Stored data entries
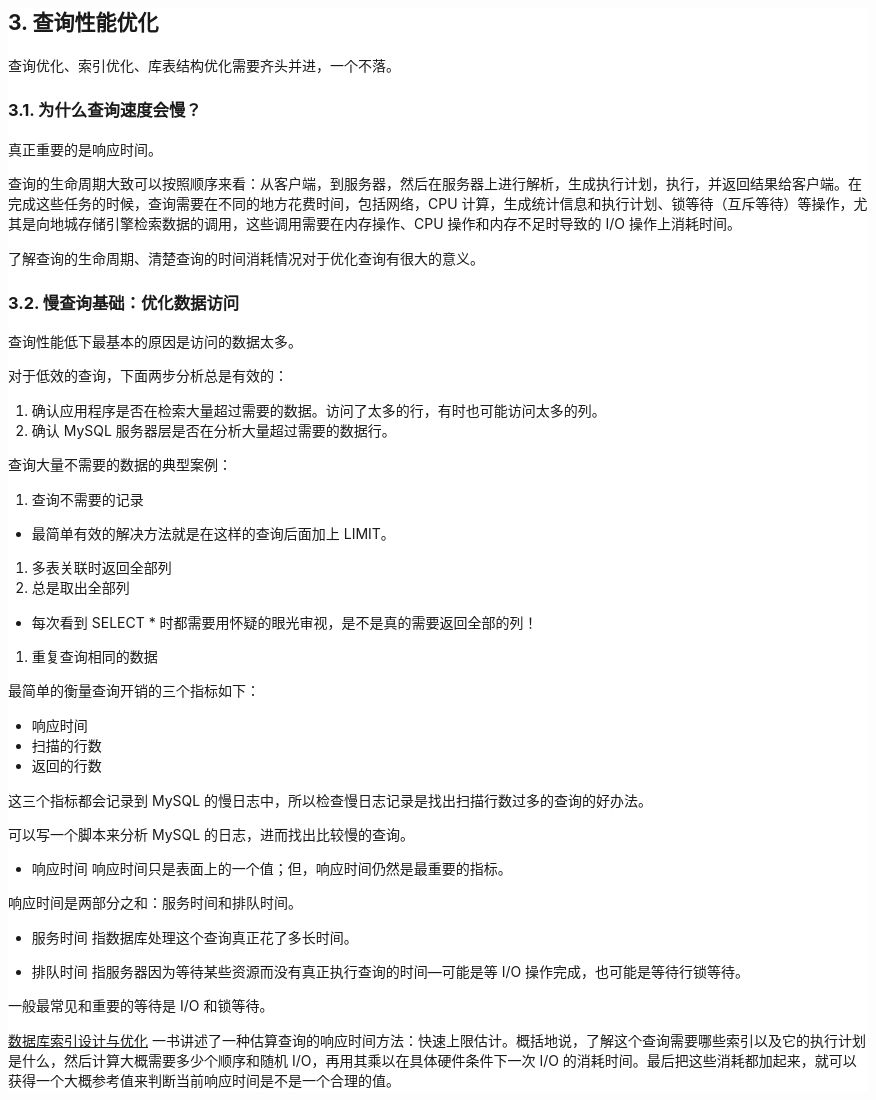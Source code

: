 ## 3. 查询性能优化

查询优化、索引优化、库表结构优化需要齐头并进，一个不落。

### 3.1. 为什么查询速度会慢？

真正重要的是响应时间。

查询的生命周期大致可以按照顺序来看：从客户端，到服务器，然后在服务器上进行解析，生成执行计划，执行，并返回结果给客户端。在完成这些任务的时候，查询需要在不同的地方花费时间，包括网络，CPU 计算，生成统计信息和执行计划、锁等待（互斥等待）等操作，尤其是向地城存储引擎检索数据的调用，这些调用需要在内存操作、CPU 操作和内存不足时导致的 I/O 操作上消耗时间。

了解查询的生命周期、清楚查询的时间消耗情况对于优化查询有很大的意义。

### 3.2. 慢查询基础：优化数据访问

查询性能低下最基本的原因是访问的数据太多。

对于低效的查询，下面两步分析总是有效的：

1. 确认应用程序是否在检索大量超过需要的数据。访问了太多的行，有时也可能访问太多的列。
1. 确认 MySQL 服务器层是否在分析大量超过需要的数据行。

查询大量不需要的数据的典型案例：

1. 查询不需要的记录


  * 最简单有效的解决方法就是在这样的查询后面加上 LIMIT。
1. 多表关联时返回全部列
1. 总是取出全部列


  * 每次看到 SELECT * 时都需要用怀疑的眼光审视，是不是真的需要返回全部的列！
1. 重复查询相同的数据

最简单的衡量查询开销的三个指标如下：

* 响应时间
* 扫描的行数
* 返回的行数

这三个指标都会记录到 MySQL 的慢日志中，所以检查慢日志记录是找出扫描行数过多的查询的好办法。

可以写一个脚本来分析 MySQL 的日志，进而找出比较慢的查询。 

- 响应时间
响应时间只是表面上的一个值；但，响应时间仍然是最重要的指标。

响应时间是两部分之和：服务时间和排队时间。


  - 服务时间
指数据库处理这个查询真正花了多长时间。

  - 排队时间
指服务器因为等待某些资源而没有真正执行查询的时间—​可能是等 I/O 操作完成，也可能是等待行锁等待。

一般最常见和重要的等待是 I/O 和锁等待。

[数据库索引设计与优化][0] 一书讲述了一种估算查询的响应时间方法：快速上限估计。概括地说，了解这个查询需要哪些索引以及它的执行计划是什么，然后计算大概需要多少个顺序和随机 I/O，再用其乘以在具体硬件条件下一次 I/O 的消耗时间。最后把这些消耗都加起来，就可以获得一个大概参考值来判断当前响应时间是不是一个合理的值。


[0]: https://book.douban.com/subject/26419771/
[1]: ../img/query_execution_path.png
[2]: ../img/related_query_lane.png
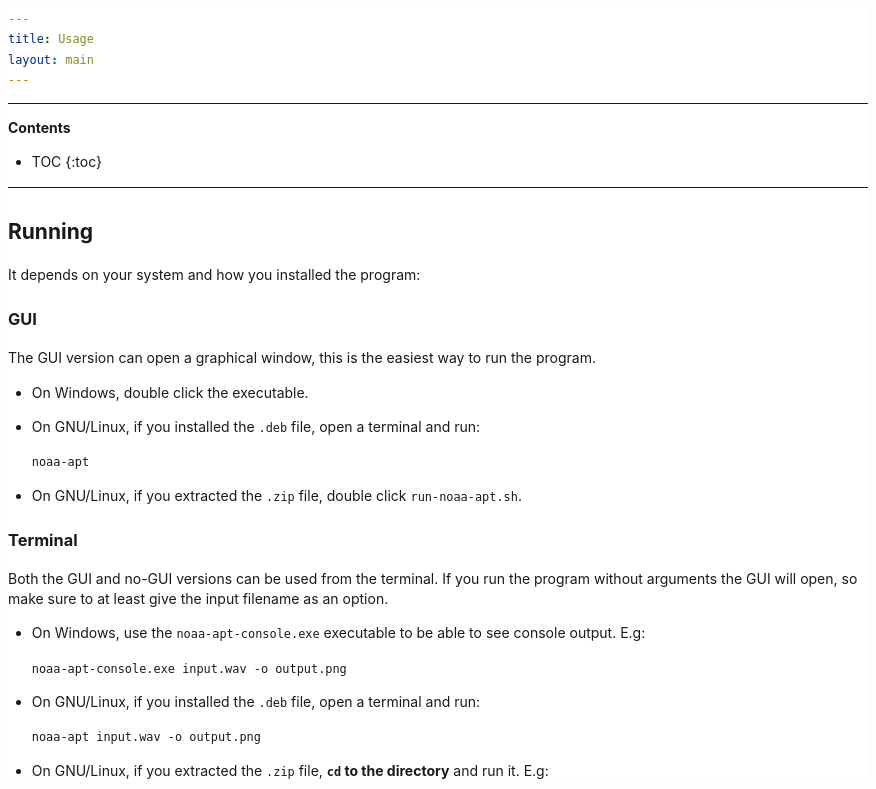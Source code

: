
 ```yaml
---
title: Usage
layout: main
---
```


---

**Contents**

- TOC
{:toc}

---

## Running

It depends on your system and how you installed the program:

### GUI

The GUI version can open a graphical window, this is the easiest way to run the
program.

- On Windows, double click the executable.

- On GNU/Linux, if you installed the `.deb` file, open a terminal and run:

    ```
    noaa-apt
    ```

- On GNU/Linux, if you extracted the `.zip` file, double click
    `run-noaa-apt.sh`.

### Terminal

Both the GUI and no-GUI versions can be used from the terminal. If you run the
program without arguments the GUI will open, so make sure to at least give the
input filename as an option.

- On Windows, use the `noaa-apt-console.exe` executable to be able to see
    console output. E.g:

    ```
    noaa-apt-console.exe input.wav -o output.png
    ```

- On GNU/Linux, if you installed the `.deb` file, open a terminal and run:

    ```
    noaa-apt input.wav -o output.png
    ```

- On GNU/Linux, if you extracted the `.zip` file, **`cd` to the directory** and
    run it. E.g:
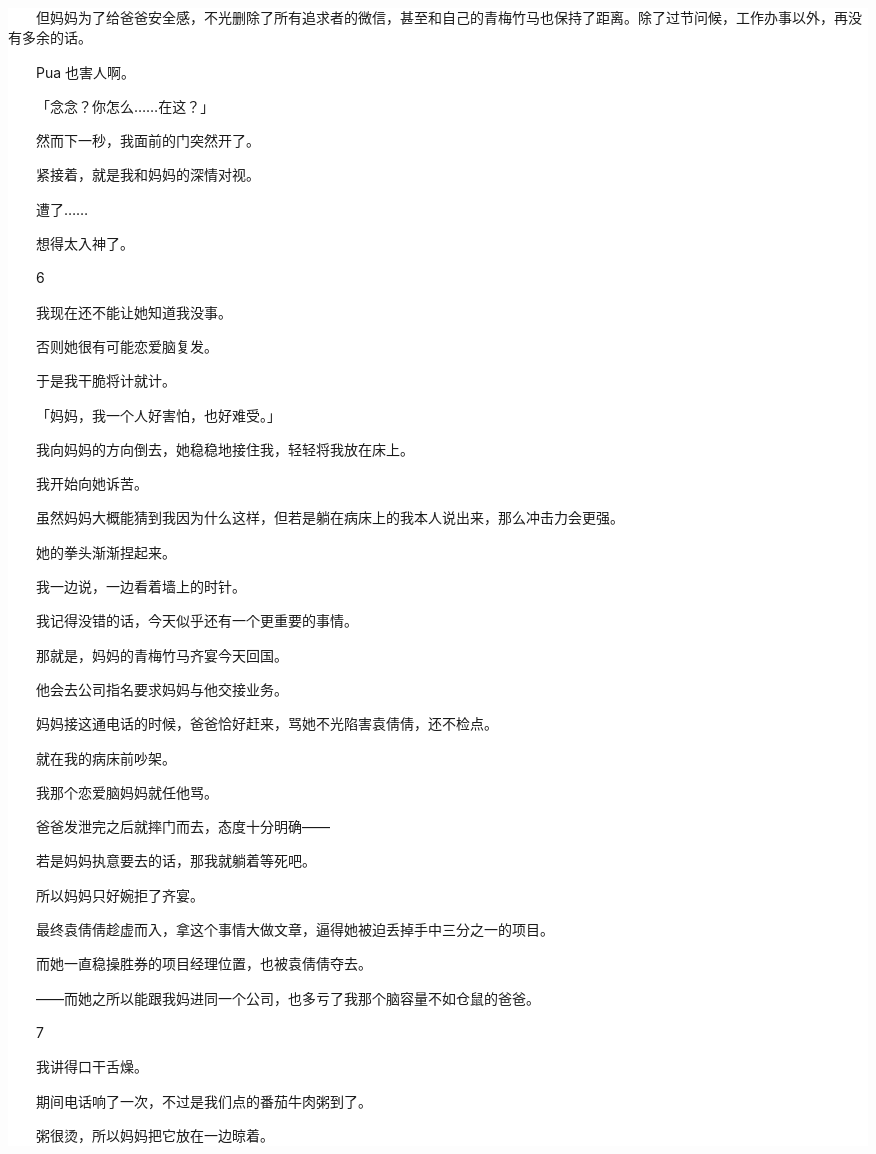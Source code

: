 &emsp;&emsp;但妈妈为了给爸爸安全感，不光删除了所有追求者的微信，甚至和自己的青梅竹马也保持了距离。除了过节问候，工作办事以外，再没有多余的话。  
  
&emsp;&emsp;Pua 也害人啊。  
  
&emsp;&emsp;「念念？你怎么……在这？」  
  
&emsp;&emsp;然而下一秒，我面前的门突然开了。  
  
&emsp;&emsp;紧接着，就是我和妈妈的深情对视。  
  
&emsp;&emsp;遭了……  
  
&emsp;&emsp;想得太入神了。  
  
&emsp;&emsp;6  
  
&emsp;&emsp;我现在还不能让她知道我没事。  
  
&emsp;&emsp;否则她很有可能恋爱脑复发。  
  
&emsp;&emsp;于是我干脆将计就计。  
  
&emsp;&emsp;「妈妈，我一个人好害怕，也好难受。」  
  
&emsp;&emsp;我向妈妈的方向倒去，她稳稳地接住我，轻轻将我放在床上。  
  
&emsp;&emsp;我开始向她诉苦。  
  
&emsp;&emsp;虽然妈妈大概能猜到我因为什么这样，但若是躺在病床上的我本人说出来，那么冲击力会更强。  
  
&emsp;&emsp;她的拳头渐渐捏起来。  
  
&emsp;&emsp;我一边说，一边看着墙上的时针。  
  
&emsp;&emsp;我记得没错的话，今天似乎还有一个更重要的事情。  
  
&emsp;&emsp;那就是，妈妈的青梅竹马齐宴今天回国。  
  
&emsp;&emsp;他会去公司指名要求妈妈与他交接业务。  
  
&emsp;&emsp;妈妈接这通电话的时候，爸爸恰好赶来，骂她不光陷害袁倩倩，还不检点。  
  
&emsp;&emsp;就在我的病床前吵架。  
  
&emsp;&emsp;我那个恋爱脑妈妈就任他骂。  
  
&emsp;&emsp;爸爸发泄完之后就摔门而去，态度十分明确——  
  
&emsp;&emsp;若是妈妈执意要去的话，那我就躺着等死吧。  
  
&emsp;&emsp;所以妈妈只好婉拒了齐宴。  
  
&emsp;&emsp;最终袁倩倩趁虚而入，拿这个事情大做文章，逼得她被迫丢掉手中三分之一的项目。  
  
&emsp;&emsp;而她一直稳操胜券的项目经理位置，也被袁倩倩夺去。  
  
&emsp;&emsp;——而她之所以能跟我妈进同一个公司，也多亏了我那个脑容量不如仓鼠的爸爸。  
  
&emsp;&emsp;7  
  
&emsp;&emsp;我讲得口干舌燥。  
  
&emsp;&emsp;期间电话响了一次，不过是我们点的番茄牛肉粥到了。  
  
&emsp;&emsp;粥很烫，所以妈妈把它放在一边晾着。  
  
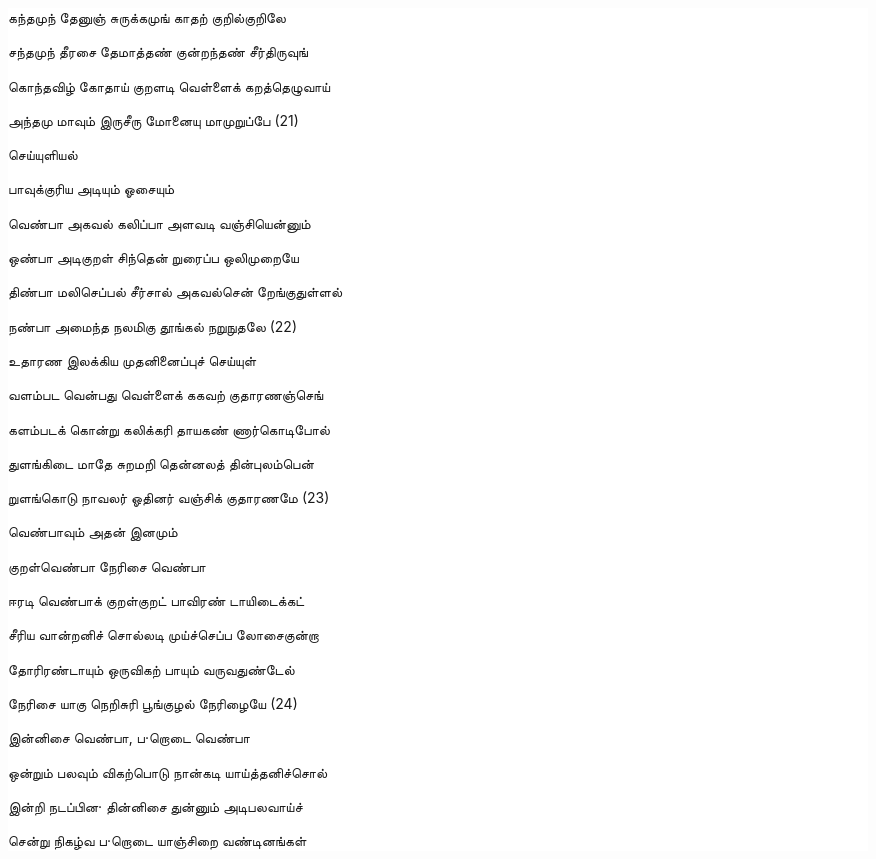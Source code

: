   

கந்தமுந் தேனுஞ் சுருக்கமுங் காதற் குறில்குறிலே  

சந்தமுந் தீரசை தேமாத்தண் குன்றந்தண் சீர்திருவுங்  

கொந்தவிழ் கோதாய் குறளடி வெள்ளைக் கறத்தெழுவாய்  

அந்தமு மாவும் இருசீரு மோனையு மாமுறுப்பே (21)  

  

[]()செய்யுளியல்  

  

பாவுக்குரிய அடியும் ஓசையும்  

  

வெண்பா அகவல் கலிப்பா அளவடி வஞ்சியென்னும்  

ஒண்பா அடிகுறள் சிந்தென் றுரைப்ப ஒலிமுறையே  

திண்பா மலிசெப்பல் சீர்சால் அகவல்சென் றேங்குதுள்ளல்  

நண்பா அமைந்த நலமிகு தூங்கல் நறுநுதலே (22)  

  

உதாரண இலக்கிய முதனினைப்புச் செய்யுள்  

  

வளம்பட வென்பது வெள்ளைக் ககவற் குதாரணஞ்செங்  

களம்படக் கொன்று கலிக்கரி தாயகண் ணார்கொடிபோல்  

துளங்கிடை மாதே சுறமறி தென்னலத் தின்புலம்பென்  

றுளங்கொடு நாவலர் ஓதினர் வஞ்சிக் குதாரணமே (23)  

  

வெண்பாவும் அதன் இனமும்  

  

குறள்வெண்பா நேரிசை வெண்பா  

  

ஈரடி வெண்பாக் குறள்குறட் பாவிரண் டாயிடைக்கட்  

சீரிய வான்றனிச் சொல்லடி முய்ச்செப்ப லோசைகுன்றா  

தோரிரண்டாயும் ஒருவிகற் பாயும் வருவதுண்டேல்  

நேரிசை யாகு நெறிசுரி பூங்குழல் நேரிழையே (24)  

  

இன்னிசை வெண்பா, ப·றொடை வெண்பா  

  

ஒன்றும் பலவும் விகற்பொடு நான்கடி யாய்த்தனிச்சொல்  

இன்றி நடப்பின· தின்னிசை துன்னும் அடிபலவாய்ச்  

சென்று நிகழ்வ ப·றொடை யாஞ்சிறை வண்டினங்கள்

### WHAT YOU NEED TO DO
Would you copy exactly the lines from the one that contains "ஒன்றும் பலவும் விகற்பொடு" through the final line of the records above, including both?

### SOLUTION FOR THIS EXERCISE
ஒன்றும் பலவும் விகற்பொடு நான்கடி யாய்த்தனிச்சொல்  

இன்றி நடப்பின· தின்னிசை துன்னும் அடிபலவாய்ச்  

சென்று நிகழ்வ ப·றொடை யாஞ்சிறை வண்டினங்கள்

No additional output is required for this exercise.